(EXTRACTED INFORMATION Opens)
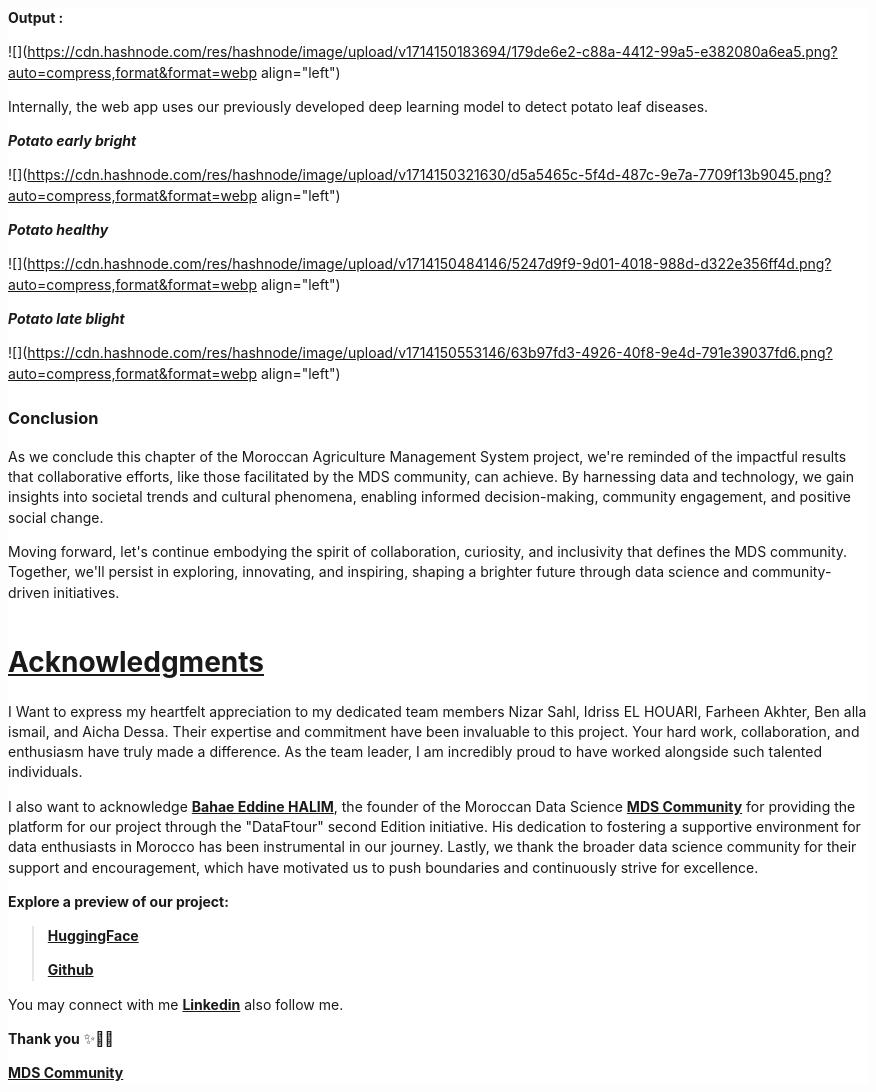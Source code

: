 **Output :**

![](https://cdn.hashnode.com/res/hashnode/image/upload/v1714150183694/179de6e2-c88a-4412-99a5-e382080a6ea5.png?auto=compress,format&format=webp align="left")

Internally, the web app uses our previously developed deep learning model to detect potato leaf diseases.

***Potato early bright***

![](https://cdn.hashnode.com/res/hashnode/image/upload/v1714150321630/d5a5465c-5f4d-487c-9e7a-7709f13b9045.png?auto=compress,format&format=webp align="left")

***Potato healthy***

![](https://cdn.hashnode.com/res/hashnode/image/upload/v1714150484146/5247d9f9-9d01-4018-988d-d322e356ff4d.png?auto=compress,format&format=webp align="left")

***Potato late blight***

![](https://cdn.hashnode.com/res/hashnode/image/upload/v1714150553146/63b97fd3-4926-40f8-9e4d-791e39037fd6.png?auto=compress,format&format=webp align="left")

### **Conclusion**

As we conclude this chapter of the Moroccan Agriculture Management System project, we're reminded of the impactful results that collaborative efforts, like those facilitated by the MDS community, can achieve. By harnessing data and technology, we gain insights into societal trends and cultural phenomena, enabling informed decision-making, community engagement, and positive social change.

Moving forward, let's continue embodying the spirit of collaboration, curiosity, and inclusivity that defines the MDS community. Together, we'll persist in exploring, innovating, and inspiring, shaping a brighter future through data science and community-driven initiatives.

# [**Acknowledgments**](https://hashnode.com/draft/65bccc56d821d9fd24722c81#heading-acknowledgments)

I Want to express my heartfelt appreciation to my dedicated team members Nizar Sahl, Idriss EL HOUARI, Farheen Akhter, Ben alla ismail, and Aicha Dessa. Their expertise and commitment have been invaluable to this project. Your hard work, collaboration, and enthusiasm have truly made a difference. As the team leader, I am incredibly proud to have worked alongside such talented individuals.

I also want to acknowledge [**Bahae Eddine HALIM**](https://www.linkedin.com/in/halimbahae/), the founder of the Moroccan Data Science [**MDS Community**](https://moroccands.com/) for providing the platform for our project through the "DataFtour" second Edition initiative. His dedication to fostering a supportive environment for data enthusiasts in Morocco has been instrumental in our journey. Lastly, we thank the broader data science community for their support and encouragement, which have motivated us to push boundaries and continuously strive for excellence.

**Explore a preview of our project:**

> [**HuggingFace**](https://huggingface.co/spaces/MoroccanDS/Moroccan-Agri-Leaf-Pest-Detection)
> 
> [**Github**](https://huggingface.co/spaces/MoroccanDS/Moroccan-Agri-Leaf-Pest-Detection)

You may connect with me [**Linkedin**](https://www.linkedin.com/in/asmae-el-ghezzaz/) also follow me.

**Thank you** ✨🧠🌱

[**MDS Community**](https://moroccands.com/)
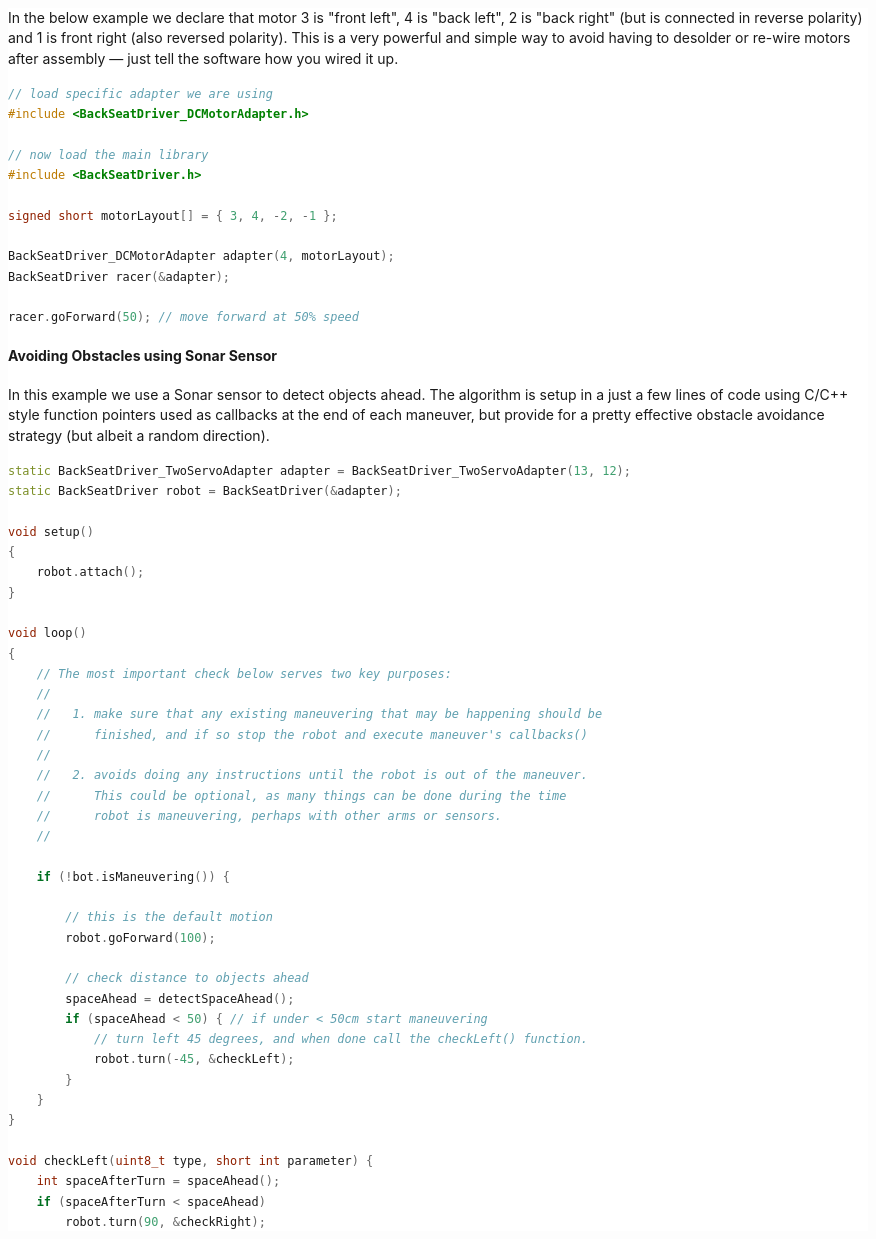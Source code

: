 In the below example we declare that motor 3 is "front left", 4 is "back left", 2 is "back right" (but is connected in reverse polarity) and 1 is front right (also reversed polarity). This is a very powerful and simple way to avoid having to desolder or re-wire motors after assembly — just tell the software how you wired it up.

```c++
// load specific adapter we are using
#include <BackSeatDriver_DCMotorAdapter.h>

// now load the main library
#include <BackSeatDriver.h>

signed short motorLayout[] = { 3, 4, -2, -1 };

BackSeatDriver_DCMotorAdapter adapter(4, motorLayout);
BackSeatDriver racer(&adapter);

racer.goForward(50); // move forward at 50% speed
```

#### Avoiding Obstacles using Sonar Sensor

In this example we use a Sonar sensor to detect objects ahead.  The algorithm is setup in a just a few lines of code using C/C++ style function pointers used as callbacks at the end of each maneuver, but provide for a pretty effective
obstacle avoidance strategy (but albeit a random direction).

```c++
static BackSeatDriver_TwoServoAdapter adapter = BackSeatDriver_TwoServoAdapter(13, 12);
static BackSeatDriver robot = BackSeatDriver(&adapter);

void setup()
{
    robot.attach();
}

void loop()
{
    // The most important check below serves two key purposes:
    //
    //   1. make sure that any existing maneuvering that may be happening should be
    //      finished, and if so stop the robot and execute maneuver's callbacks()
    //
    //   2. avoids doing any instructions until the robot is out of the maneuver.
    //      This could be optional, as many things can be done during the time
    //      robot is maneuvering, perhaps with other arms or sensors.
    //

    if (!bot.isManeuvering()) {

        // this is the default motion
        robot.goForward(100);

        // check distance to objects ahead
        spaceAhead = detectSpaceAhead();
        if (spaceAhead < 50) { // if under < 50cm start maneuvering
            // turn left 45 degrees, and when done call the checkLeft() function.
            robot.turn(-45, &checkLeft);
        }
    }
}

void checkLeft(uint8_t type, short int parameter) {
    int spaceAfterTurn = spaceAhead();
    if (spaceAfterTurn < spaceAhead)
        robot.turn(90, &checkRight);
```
(EXTRACTED INFORMATION Closes)
(EXTRACTED INFORMATION Opens)
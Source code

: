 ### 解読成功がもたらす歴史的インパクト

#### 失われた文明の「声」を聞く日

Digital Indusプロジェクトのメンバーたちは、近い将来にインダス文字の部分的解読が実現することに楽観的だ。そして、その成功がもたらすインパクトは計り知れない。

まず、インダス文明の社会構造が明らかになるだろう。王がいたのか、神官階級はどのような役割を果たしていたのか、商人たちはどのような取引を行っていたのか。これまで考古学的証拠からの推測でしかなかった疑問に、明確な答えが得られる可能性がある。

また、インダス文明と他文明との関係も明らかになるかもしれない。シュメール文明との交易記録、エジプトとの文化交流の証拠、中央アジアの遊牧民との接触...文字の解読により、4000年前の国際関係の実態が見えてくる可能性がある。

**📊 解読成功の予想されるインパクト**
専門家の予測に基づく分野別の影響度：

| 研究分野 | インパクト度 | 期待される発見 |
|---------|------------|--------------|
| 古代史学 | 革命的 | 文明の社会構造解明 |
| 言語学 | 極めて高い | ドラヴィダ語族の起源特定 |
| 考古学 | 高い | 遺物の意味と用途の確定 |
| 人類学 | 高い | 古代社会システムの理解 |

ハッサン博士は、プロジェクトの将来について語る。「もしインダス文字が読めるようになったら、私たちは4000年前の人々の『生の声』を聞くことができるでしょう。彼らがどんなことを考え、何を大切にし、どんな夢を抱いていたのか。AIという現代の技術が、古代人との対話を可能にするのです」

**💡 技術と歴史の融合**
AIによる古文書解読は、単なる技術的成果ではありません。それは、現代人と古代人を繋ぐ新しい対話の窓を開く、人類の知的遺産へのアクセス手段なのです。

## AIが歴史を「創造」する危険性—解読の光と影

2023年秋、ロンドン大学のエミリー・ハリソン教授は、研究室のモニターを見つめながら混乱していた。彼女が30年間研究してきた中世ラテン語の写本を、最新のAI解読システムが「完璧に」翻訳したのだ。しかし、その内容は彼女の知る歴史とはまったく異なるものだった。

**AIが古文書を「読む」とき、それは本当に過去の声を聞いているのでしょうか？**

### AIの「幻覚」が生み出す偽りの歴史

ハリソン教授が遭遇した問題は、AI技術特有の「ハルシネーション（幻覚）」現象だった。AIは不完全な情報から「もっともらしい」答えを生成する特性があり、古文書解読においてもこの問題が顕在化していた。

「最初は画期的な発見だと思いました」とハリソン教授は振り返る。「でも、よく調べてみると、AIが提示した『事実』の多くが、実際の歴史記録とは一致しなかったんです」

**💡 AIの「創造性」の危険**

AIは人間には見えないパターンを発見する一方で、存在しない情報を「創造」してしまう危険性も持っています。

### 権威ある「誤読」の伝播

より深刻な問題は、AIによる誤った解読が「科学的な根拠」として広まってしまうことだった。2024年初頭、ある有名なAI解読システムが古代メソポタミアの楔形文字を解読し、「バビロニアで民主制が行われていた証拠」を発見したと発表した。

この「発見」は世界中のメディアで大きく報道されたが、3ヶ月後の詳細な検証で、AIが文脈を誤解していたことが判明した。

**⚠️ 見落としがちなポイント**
(EXTRACTED INFORMATION Closes)
(EXTRACTED INFORMATION Opens)
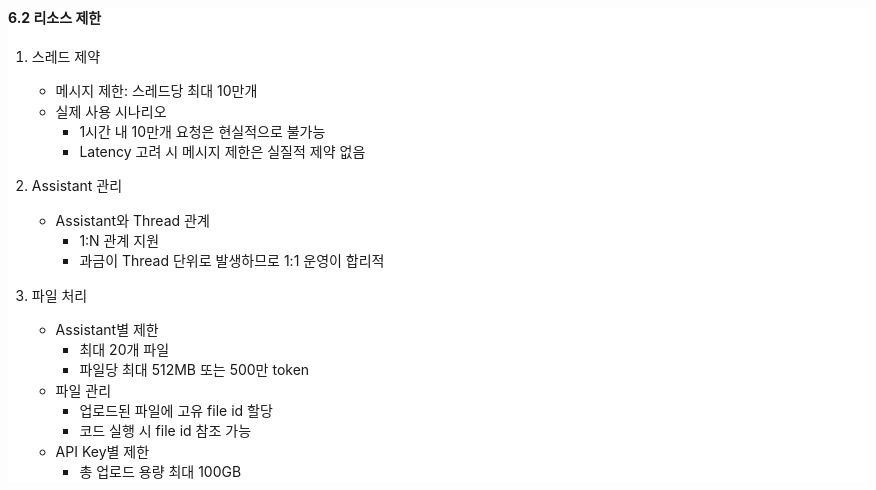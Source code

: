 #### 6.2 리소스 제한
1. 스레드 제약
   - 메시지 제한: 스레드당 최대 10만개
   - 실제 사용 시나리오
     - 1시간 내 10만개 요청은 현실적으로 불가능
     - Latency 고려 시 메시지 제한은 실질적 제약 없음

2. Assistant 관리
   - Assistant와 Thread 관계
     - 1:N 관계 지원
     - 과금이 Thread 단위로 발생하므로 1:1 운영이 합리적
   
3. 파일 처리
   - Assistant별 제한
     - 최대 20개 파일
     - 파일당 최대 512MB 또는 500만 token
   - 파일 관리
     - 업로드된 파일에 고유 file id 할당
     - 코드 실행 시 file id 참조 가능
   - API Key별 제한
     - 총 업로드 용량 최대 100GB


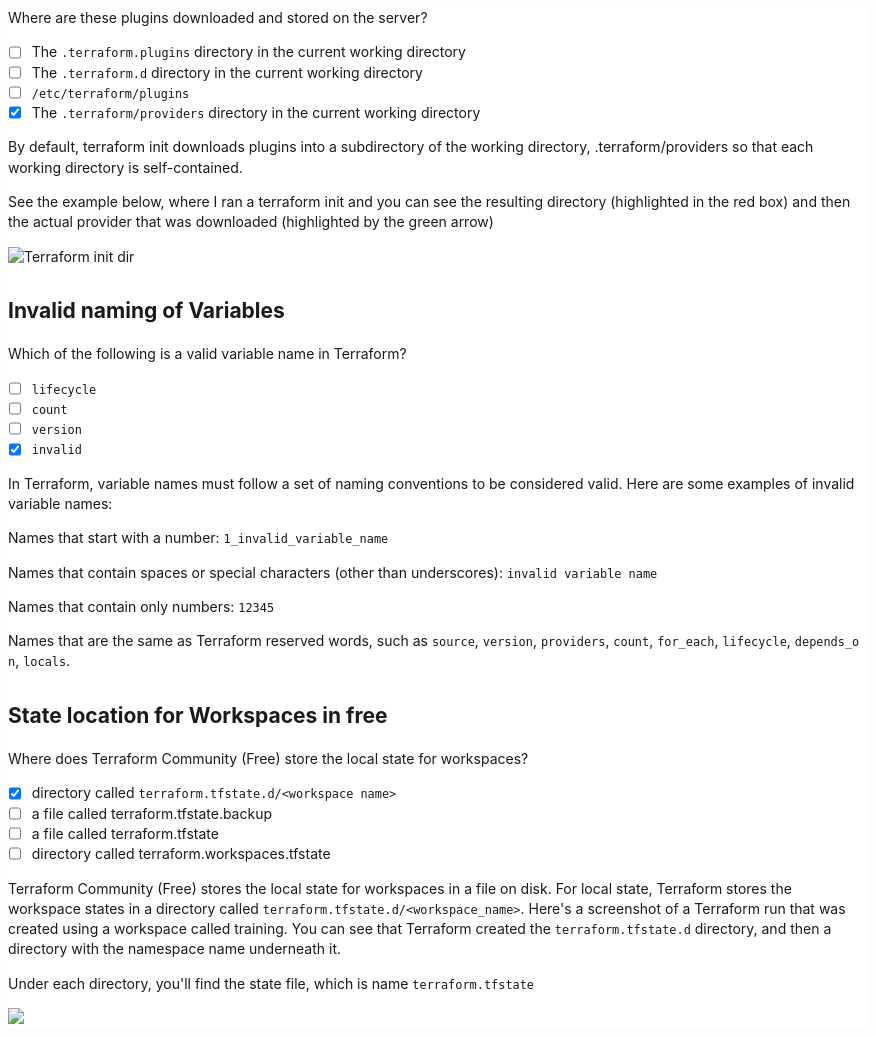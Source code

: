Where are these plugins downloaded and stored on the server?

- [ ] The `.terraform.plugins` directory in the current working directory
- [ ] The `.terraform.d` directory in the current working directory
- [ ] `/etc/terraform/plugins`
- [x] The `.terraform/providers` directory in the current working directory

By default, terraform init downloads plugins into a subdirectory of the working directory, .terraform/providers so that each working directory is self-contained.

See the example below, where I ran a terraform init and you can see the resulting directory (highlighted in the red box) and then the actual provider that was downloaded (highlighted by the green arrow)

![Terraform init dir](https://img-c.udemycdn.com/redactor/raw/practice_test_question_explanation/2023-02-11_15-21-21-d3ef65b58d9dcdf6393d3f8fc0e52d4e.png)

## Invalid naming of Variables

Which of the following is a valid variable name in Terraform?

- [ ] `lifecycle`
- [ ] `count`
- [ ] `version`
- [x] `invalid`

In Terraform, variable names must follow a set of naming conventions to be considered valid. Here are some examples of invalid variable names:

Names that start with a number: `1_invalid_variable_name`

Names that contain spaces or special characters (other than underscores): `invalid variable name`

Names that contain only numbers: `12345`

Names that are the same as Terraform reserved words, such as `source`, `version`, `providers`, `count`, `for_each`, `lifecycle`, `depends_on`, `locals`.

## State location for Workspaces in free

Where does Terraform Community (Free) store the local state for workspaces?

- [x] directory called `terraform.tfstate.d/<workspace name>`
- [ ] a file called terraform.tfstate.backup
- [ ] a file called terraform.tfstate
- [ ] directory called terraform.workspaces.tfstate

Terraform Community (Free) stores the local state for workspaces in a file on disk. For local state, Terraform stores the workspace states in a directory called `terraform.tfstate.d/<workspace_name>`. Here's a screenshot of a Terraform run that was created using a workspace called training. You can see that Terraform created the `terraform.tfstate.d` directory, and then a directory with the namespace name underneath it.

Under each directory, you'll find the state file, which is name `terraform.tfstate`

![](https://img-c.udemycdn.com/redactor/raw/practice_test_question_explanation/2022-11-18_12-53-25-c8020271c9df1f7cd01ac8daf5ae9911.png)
(EXTRACTED INFORMATION Closes)
- [WHAT YOU HAVE TO DO] Search the entries above for the word "callbacks", and copy every line where it occurs.

- [WRITTEN SOLUTION]
In this example we use a Sonar sensor to detect objects ahead.  The algorithm is setup in a just a few lines of code using C/C++ style function pointers used as callbacks at the end of each maneuver, but provide for a pretty effective
    //      finished, and if so stop the robot and execute maneuver's callbacks()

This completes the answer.